German director and performer

Simone Dede Ayivi (born 1982) is a German director, performer, and dramaturg who lives in Berlin, Germany. Her works play with established ways of seeing by breaking down and placing stereotypes into new contexts. Her work is typically read in relation to her own Afro-German biography and through the lenses of decolonization and afro-feminism.

== Life and education ==
Simone Dede Ayivi was born in 1982 in Hanau am Main, Germany. She studied Cultural Studies and aesthetic practice at the University of Hildesheim.
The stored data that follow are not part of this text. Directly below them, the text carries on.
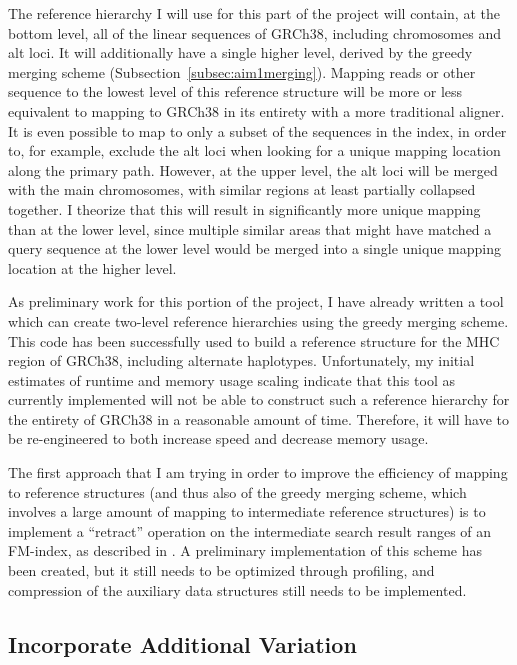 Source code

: \documentclass[11pt,proposal]{ucthesis}
\begin{document}
The reference hierarchy I will use for this part of the project will contain, at the bottom level, all of the linear sequences of GRCh38, including chromosomes and alt loci. It will additionally have a single higher level, derived by the greedy merging scheme (Subsection~\ref{subsec:aim1merging}). Mapping reads or other sequence to the lowest level of this reference structure will be more or less equivalent to mapping to GRCh38 in its entirety with a more traditional aligner. It is even possible to map to only a subset of the sequences in the index, in order to, for example, exclude the alt loci when looking for a unique mapping location along the primary path. However, at the upper level, the alt loci will be merged with the main chromosomes, with similar regions at least partially collapsed together. I theorize that this will result in significantly more unique mapping than at the lower level, since multiple similar areas that might have matched a query sequence at the lower level would be merged into a single unique mapping location at the higher level.

As preliminary work for this portion of the project, I have already written a tool which can create two-level reference hierarchies using the greedy merging scheme. This code has been successfully used to build a reference structure for the MHC region of GRCh38, including alternate haplotypes. Unfortunately, my initial estimates of runtime and memory usage scaling indicate that this tool as currently implemented will not be able to construct such a reference hierarchy for the entirety of GRCh38 in a reasonable amount of time. Therefore, it will have to be re-engineered to both increase speed and decrease memory usage.

The first approach that I am trying in order to improve the efficiency of mapping to reference structures (and thus also of the greedy merging scheme, which involves a large amount of mapping to intermediate reference structures) is to implement a ``retract'' operation on the intermediate search result ranges of an FM-index, as described in \cite{fischer2008other}. A preliminary implementation of this scheme has been created, but it still needs to be optimized through profiling, and compression of the auxiliary data structures still needs to be implemented.

\subsection{Incorporate Additional Variation}
\label{subsec:aim2variation}
\end{document}
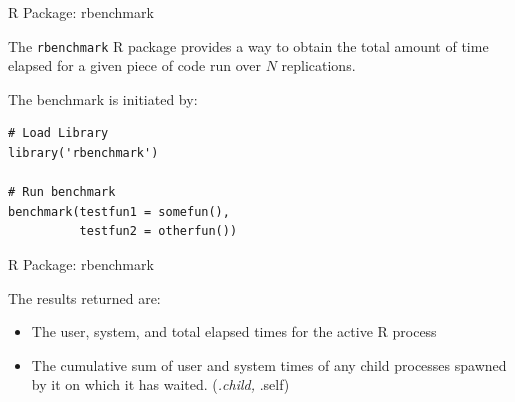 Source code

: \begin{frame}[fragile]{R Package: rbenchmark}

The \texttt{rbenchmark} R package provides a way to obtain the total
amount of time elapsed for a given piece of code run over \(N\)
replications.

The benchmark is initiated by:

\begin{verbatim}
# Load Library
library('rbenchmark')

# Run benchmark
benchmark(testfun1 = somefun(),
          testfun2 = otherfun())
\end{verbatim}

\end{frame}

\begin{frame}{R Package: rbenchmark}

The results returned are:

\begin{itemize}
\tightlist
\item
  The user, system, and total elapsed times for the active R process
\item
  The cumulative sum of user and system times of any child processes
  spawned by it on which it has waited. (\emph{.child, }.self)
\end{itemize}

\end{frame}

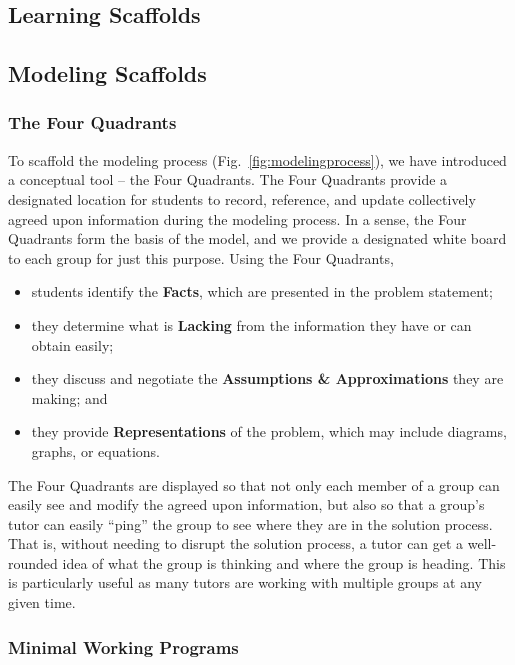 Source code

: \documentclass{msuphddissertation}
\begin{document}
\begin{doublespace}
%
%

\section{Learning Scaffolds}\label{sec:scaffolds}

\subsection{Modeling Scaffolds}

\subsubsection{The Four Quadrants}

To scaffold the modeling process (Fig.~\ref{fig:modelingprocess}), we have introduced a conceptual tool -- the Four Quadrants.  The Four Quadrants provide a designated location for students to record, reference, and update collectively agreed upon information during the modeling process.  In a sense, the Four Quadrants form the basis of the model, and we provide a designated white board to each group for just this purpose.  Using the Four Quadrants,
\begin{itemize}[noitemsep,nolistsep]
\item students identify the {\bf Facts}, which are presented in the problem statement;
\item they determine what is {\bf Lacking} from the information they have or can obtain easily;
\item they discuss and negotiate the {\bf Assumptions \& Approximations} they are making; and
\item they provide {\bf Representations} of the problem, which may include diagrams, graphs, or equations.
\end{itemize}

The Four Quadrants are displayed so that not only each member of a group can easily see and modify the agreed upon information, but also so that a group's tutor can easily ``ping'' the group to see where they are in the solution process.  That is, without needing to disrupt the solution process, a tutor can get a well-rounded idea of what the group is thinking and where the group is heading.  This is particularly useful as many tutors are working with multiple groups at any given time.

\subsubsection{Minimal Working Programs}


\end{doublespace}
\end{document}
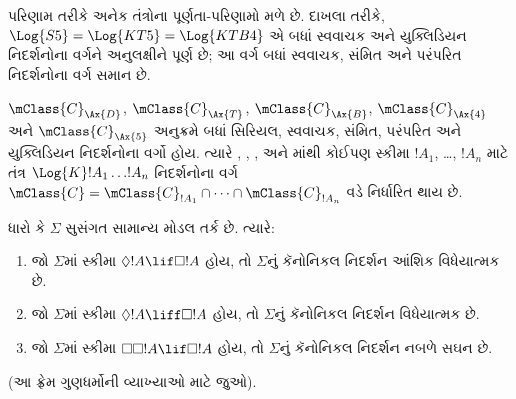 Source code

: પરિણામ તરીકે અનેક તંત્રોના પૂર્ણતા-પરિણામો મળે છે. દાખલા તરીકે,
$\Log{S5} = \Log{KT5} = \Log{KTB4}$ એ બધાં સ્વવાચક અને
યુક્લિડિયન નિદર્શનોના વર્ગને અનુલક્ષીને પૂર્ણ છે; આ વર્ગ બધાં
સ્વવાચક, સંમિત અને પરંપરિત નિદર્શનોના વર્ગ સમાન છે.

\begin{thm}
  $\mClass{C}_\Ax{D}$, $\mClass{C}_\Ax{T}$,
  $\mClass{C}_\Ax{B}$, $\mClass{C}_\Ax{4}$ અને
  $\mClass{C}_\Ax{5}$ અનુક્રમે બધાં સિરિયલ, સ્વવાચક,
  સંમિત, પરંપરિત અને યુક્લિડિયન નિદર્શનોના વર્ગો હોય. ત્યારે
  , , ,  અને માંથી કોઈપણ
  સ્કીમા $!A_1$, \dots, $!A_n$ માટે તંત્ર
  $\Log{K}!A_1 \dots !A_n$ નિદર્શનોના વર્ગ
  $\mClass{C} = \mClass{C}_{!A_1} \cap \dots
  \cap \mClass{C}_{!A_n}$ વડે નિર્ધારિત થાય છે.
\end{thm}

\begin{prop}
  ધારો કે $\Sigma$ સુસંગત સામાન્ય મોડલ તર્ક છે. ત્યારે:
  \begin{enumerate}
  \item{}%
    જો $\Sigma$માં સ્કીમા $\Diamond!A \lif \Box
    !A$ હોય, તો $\Sigma$નું કૅનોનિકલ નિદર્શન આંશિક વિધેયાત્મક છે.
  \item જો $\Sigma$માં સ્કીમા $\Diamond!A \liff \Box
    !A$ હોય, તો $\Sigma$નું કૅનોનિકલ નિદર્શન વિધેયાત્મક છે.
  \item જો $\Sigma$માં સ્કીમા $\Box\Box!A \lif \Box
    !A$ હોય, તો $\Sigma$નું કૅનોનિકલ નિદર્શન નબળે સઘન છે.
  \end{enumerate}
(આ ફ્રેમ ગુણધર્મોની વ્યાખ્યાઓ માટે 
  જુઓ).
\end{prop}

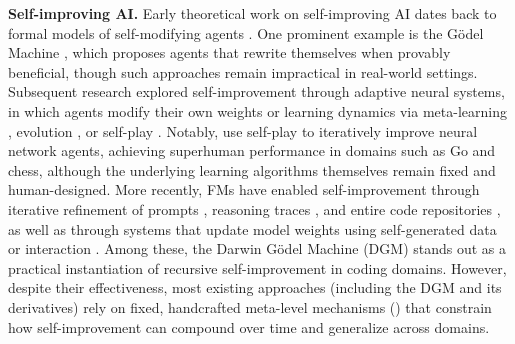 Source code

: \documentclass{article}
\begin{document}
\textbf{Self-improving AI.}
Early theoretical work on self-improving AI dates back to formal models of self-modifying agents \citep{hutter2003gentle}. One prominent example is the G\"odel Machine \citep{schmidhuber2003godel}, which proposes agents that rewrite themselves when provably beneficial, though such approaches remain impractical in real-world settings. Subsequent research explored self-improvement through adaptive neural systems, in which agents modify their own weights or learning dynamics via meta-learning \citep{schmidhuber1993neural, miconi2018differentiable, javed2019meta, beaulieu2020learning, miconi2020backpropamine, irie2022modern, chalvidal2022meta, oh2025discovering}, evolution \citep{stanley2002evolving, lange2023discovering, qiu2025evolution, zhao2025automated}, or self-play \citep{silver2016mastering, silver2017mastering, xia2025agent0, xia2026skillrl}. Notably, \citet{silver2017mastering} use self-play to iteratively improve neural network agents, achieving superhuman performance in domains such as Go and chess, although the underlying learning algorithms themselves remain fixed and human-designed. More recently, FMs have enabled self-improvement through iterative refinement of prompts \citep{fernando2023promptbreeder, wang2025evolving, zhang2025agentic, zhang2025recursive, ye2026meta}, reasoning traces \citep{zelikman2022star, yin2025godel, havrilla2024teaching, zhuge2024gptswarm}, and entire code repositories \citep{zhang2025darwin, wang2025huxley, xia2025live}, as well as through systems that update model weights using self-generated data or interaction \citep{wu2024copilot, zweiger2025self, wen2025unsupervised, wei2025toward}. Among these, the Darwin G\"odel Machine (DGM) \citep{zhang2025darwin} stands out as a practical instantiation of recursive self-improvement in coding domains. However, despite their effectiveness, most existing approaches (including the DGM and its derivatives) rely on fixed, handcrafted meta-level mechanisms () that constrain how self-improvement can compound over time and generalize across domains.
\end{document}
During her time at the university, she also produced numerous theatrical productions and was a member of the management team at the Theaterhaus Hildesheim.

While Simone Dede Ayivi is most known for her theater productions, she has is also a published writer, having written essays for various publications including taz and a contribution to the anthology collection Eure Heimat ist unser Albtraum (2019) titled "Zusammen" which was translated to English and published in the US in 2020 as "Together."

== Major works ==
Her major works include Queens (2018), First Black Woman in Space (2016), Now I'm Here, Performing Black (2015), Black Hair Politics, We Play., and War of the Squirrels.